[Document images with source code]
▽

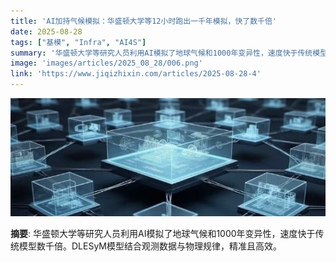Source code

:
 ```yaml
---
title: 'AI加持气候模拟：华盛顿大学等12小时跑出一千年模拟，快了数千倍'
date: 2025-08-28
tags: ["基模", "Infra", "AI4S"]
summary: '华盛顿大学等研究人员利用AI模拟了地球气候和1000年变异性，速度快于传统模型数千倍。DLESyM模型结合观测数据与物理规律，精准且高效。'
image: 'images/articles/2025_08_28/006.png'
link: 'https://www.jiqizhixin.com/articles/2025-08-28-4'
---
```

![AI加持气候模拟：华盛顿大学等12小时跑出一千年模拟，快了数千倍](images/articles/2025_08_28/006.png)

**摘要**: 华盛顿大学等研究人员利用AI模拟了地球气候和1000年变异性，速度快于传统模型数千倍。DLESyM模型结合观测数据与物理规律，精准且高效。
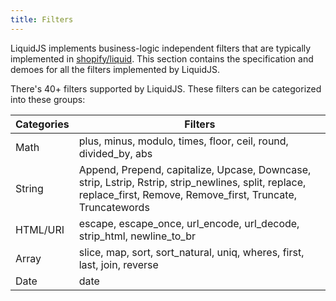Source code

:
 ```yaml
---
title: Filters
---
```


LiquidJS implements business-logic independent filters that are typically implemented in [shopify/liquid][shopify/liquid]. This section contains the specification and demoes for all the filters implemented by LiquidJS.

There's 40+ filters supported by LiquidJS. These filters can be categorized into these groups:

Categories | Filters
--- | ---
Math | plus, minus, modulo, times, floor, ceil, round, divided_by, abs
String | Append, Prepend, capitalize, Upcase, Downcase, strip, Lstrip, Rstrip, strip_newlines, split, replace, replace_first, Remove, Remove_first, Truncate, Truncatewords
HTML/URI | escape, escape_once, url_encode, url_decode, strip_html, newline_to_br
Array | slice, map, sort, sort_natural, uniq, wheres, first, last, join, reverse
Date | date

[shopify/liquid]: https://github.com/Shopify/liquid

△

TASK TO COMPLETE » Return all lines above that mention the word "LiquidJS".

RESULT OF THIS TASK »
LiquidJS implements business-logic independent filters that are typically implemented in [shopify/liquid][shopify/liquid]. This section contains the specification and demoes for all the filters implemented by LiquidJS.
There's 40+ filters supported by LiquidJS. These filters can be categorized into these groups:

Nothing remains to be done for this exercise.